Magnesium is responsible for over 300 enzymatic reactions in the human body. It’s found in your brain, bones, tissues, and muscles.
This mineral is the 2nd most abundant ionically charged mineral in the cells next to potassium, and is the 4th most abundant mineral in the human body, after calcium, phosphorous and potassium.
#8 Philosopher’s Stone
The philosopher’s stone is a legendary substance, which was sometimes believed to be an elixir of life. The philosopher’s stone is thought to be used for rejuvenation and possibly for achieving immortality.
Moreover, it was believed that this stone had the power to cure any type of disease, hence, offering the gift of immortality to the person who carried it. The philosopher’s stone is also capable of turning base metals such as mercury into gold or silver.
Symbolically, water is frequently viewed as the source of life itself as we see evidence in countless creation myths in which life emerges from primordial waters. In Christianity, water can be ritually blessed and serve as a spiritual symbol of God’s protection over a person touched by this Holy Water.
Bismuth is a crystalline, brittle metal which is silvery-white with an iridescent hue.
Its symbol appears in texts, usually as a circle topped by a semicircle or as a figure 8 open at the top. Bismuth stimulates vitality and energy and can help you to achieve your goals, particularly when working as part of a team.
As a healing crystal, bismuth lessens catatonic states and has been used to diminish fevers.
Antimony symbolizes the call of the wild. Also, the symbol is worn when someone wants to embrace their animal power.
The alchemy symbol for air is an upright triangle with a horizontal bar. Air is the element of youth, increase, new beginnings, and creativity. Furthermore, air is associated with the waxing moon, spring, and sunrise. Air’s corresponding direction is East and is associated with the Spring season.
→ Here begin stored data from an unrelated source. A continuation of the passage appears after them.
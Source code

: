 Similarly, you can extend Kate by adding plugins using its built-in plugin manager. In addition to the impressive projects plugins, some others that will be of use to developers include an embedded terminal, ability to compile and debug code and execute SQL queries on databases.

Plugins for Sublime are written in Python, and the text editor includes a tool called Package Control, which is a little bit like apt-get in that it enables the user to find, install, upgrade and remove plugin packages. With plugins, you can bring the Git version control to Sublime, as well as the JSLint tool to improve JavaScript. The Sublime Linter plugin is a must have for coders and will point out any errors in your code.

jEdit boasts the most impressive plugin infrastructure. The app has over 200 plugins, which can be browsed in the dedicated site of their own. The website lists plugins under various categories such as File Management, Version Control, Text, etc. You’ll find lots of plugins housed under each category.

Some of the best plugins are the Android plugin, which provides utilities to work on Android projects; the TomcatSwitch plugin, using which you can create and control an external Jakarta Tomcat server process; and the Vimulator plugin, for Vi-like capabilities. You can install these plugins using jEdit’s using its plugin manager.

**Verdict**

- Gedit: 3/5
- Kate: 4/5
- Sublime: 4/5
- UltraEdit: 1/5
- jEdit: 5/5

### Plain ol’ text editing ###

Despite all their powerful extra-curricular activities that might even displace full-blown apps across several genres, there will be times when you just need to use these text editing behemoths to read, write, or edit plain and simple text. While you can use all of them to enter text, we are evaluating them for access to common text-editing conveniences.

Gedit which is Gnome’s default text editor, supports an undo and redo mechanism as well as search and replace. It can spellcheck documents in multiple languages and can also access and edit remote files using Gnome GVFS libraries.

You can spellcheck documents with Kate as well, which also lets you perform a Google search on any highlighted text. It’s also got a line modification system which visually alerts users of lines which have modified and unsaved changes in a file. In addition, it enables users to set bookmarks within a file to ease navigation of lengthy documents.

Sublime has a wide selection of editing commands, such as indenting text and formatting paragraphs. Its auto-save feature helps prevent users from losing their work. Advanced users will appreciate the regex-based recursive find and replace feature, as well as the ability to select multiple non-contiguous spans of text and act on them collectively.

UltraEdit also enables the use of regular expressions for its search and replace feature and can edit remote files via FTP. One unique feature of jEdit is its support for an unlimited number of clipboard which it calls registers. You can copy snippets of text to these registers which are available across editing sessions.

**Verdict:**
Phosphorus was an ancient name for planet Venus when seen before sunrise. Phosphorus was of interest due to its apparent ability to contain light, as evidenced by its glow-in-the-dark phosphorescence of phosphorus compounds.
Mercury, also referred to as “quicksilver,” (a reference to its mobility), was one of the central elements in western alchemy.
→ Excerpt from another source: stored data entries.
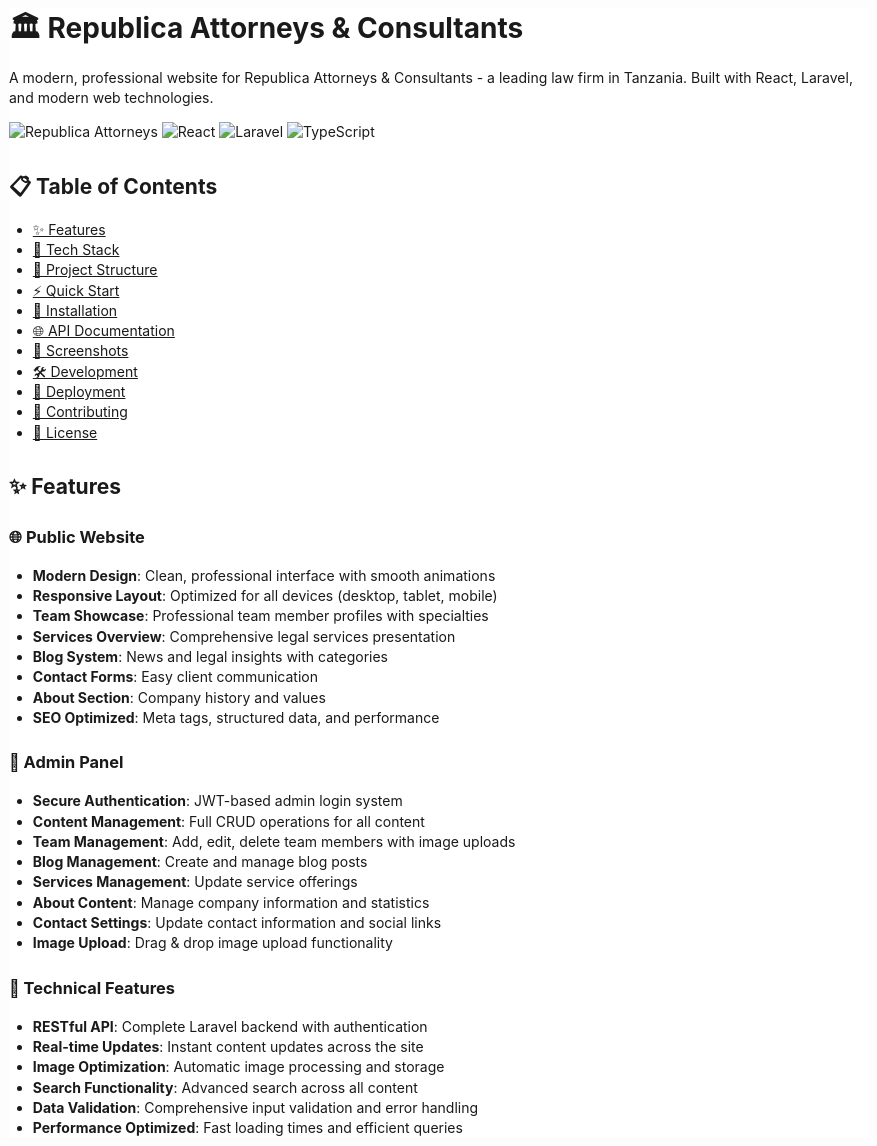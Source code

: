 # 🏛️ Republica Attorneys & Consultants

A modern, professional website for Republica Attorneys & Consultants - a leading law firm in Tanzania. Built with React, Laravel, and modern web technologies.

![Republica Attorneys](https://img.shields.io/badge/Republica-Attorneys-blue?style=for-the-badge&logo=law)
![React](https://img.shields.io/badge/React-18.0-blue?style=for-the-badge&logo=react)
![Laravel](https://img.shields.io/badge/Laravel-12.0-red?style=for-the-badge&logo=laravel)
![TypeScript](https://img.shields.io/badge/TypeScript-5.0-blue?style=for-the-badge&logo=typescript)

## 📋 Table of Contents

- [✨ Features](#-features)
- [🚀 Tech Stack](#-tech-stack)
- [📁 Project Structure](#-project-structure)
- [⚡ Quick Start](#-quick-start)
- [🔧 Installation](#-installation)
- [🌐 API Documentation](#-api-documentation)
- [📱 Screenshots](#-screenshots)
- [🛠️ Development](#-development)
- [🚀 Deployment](#-deployment)
- [🤝 Contributing](#-contributing)
- [📄 License](#-license)

## ✨ Features

### 🌐 Public Website
- **Modern Design**: Clean, professional interface with smooth animations
- **Responsive Layout**: Optimized for all devices (desktop, tablet, mobile)
- **Team Showcase**: Professional team member profiles with specialties
- **Services Overview**: Comprehensive legal services presentation
- **Blog System**: News and legal insights with categories
- **Contact Forms**: Easy client communication
- **About Section**: Company history and values
- **SEO Optimized**: Meta tags, structured data, and performance

### 🔐 Admin Panel
- **Secure Authentication**: JWT-based admin login system
- **Content Management**: Full CRUD operations for all content
- **Team Management**: Add, edit, delete team members with image uploads
- **Blog Management**: Create and manage blog posts
- **Services Management**: Update service offerings
- **About Content**: Manage company information and statistics
- **Contact Settings**: Update contact information and social links
- **Image Upload**: Drag & drop image upload functionality

### 🔧 Technical Features
- **RESTful API**: Complete Laravel backend with authentication
- **Real-time Updates**: Instant content updates across the site
- **Image Optimization**: Automatic image processing and storage
- **Search Functionality**: Advanced search across all content
- **Data Validation**: Comprehensive input validation and error handling
- **Performance Optimized**: Fast loading times and efficient queries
Tin is a chemical element with the symbol Sn and has atomic number 50. Tin is representative of Jupiter.
This element is associated with balance, mediation, and a philosophical view of life. Additionally, this element embodies logic, education, wisdom, knowledge, and maturity. It is thought that tin is the metal of the scholars and sages.
Arsenic is a chemical element with atomic number 33 and symbol As. Arsenic is a natural component of the earth’s crust and is widely distributed throughout the environment in the land and air.
Arsenic is naturally present at high levels in the groundwater of a number of countries. In ancient alchemical rituals, arsenic was used for both magical and medicinal cures.
Sulfur is a chemical element with atomic number 16 and symbol S. The name Sulphur is derived from the Latin word “sulphur,” that means “to burn.”
This element is historically referred to as ”brimstone” most likely due to the association with an odor of rotten eggs. Sulfur helps to remove emotions, negative thoughts, and barriers to progress.
Lead is a chemical element with atomic number 82 and symbol Pb. It is toxic to humans. Lead represents the evil of the exterior natural world.
This element is symbolically described by an inverted triangle with a horizontal line running through it. Earth is the element of groundedness, fertility, stability, potential, materiality, and stillness.
Fire is traditionally seen as the most spiritual of the physical elements due to its masculine properties. Fire is often shown to depend on our “care” in order to survive.
In alchemy, fire is a catalyst to both initiating and completing metaphysical demonstrations.
Platinum is a chemical element with atomic number 78. The symbol for platinum is Pt, and comes from Spanish ”platina” meaning “little silver.” This element aligns the entire chakra system.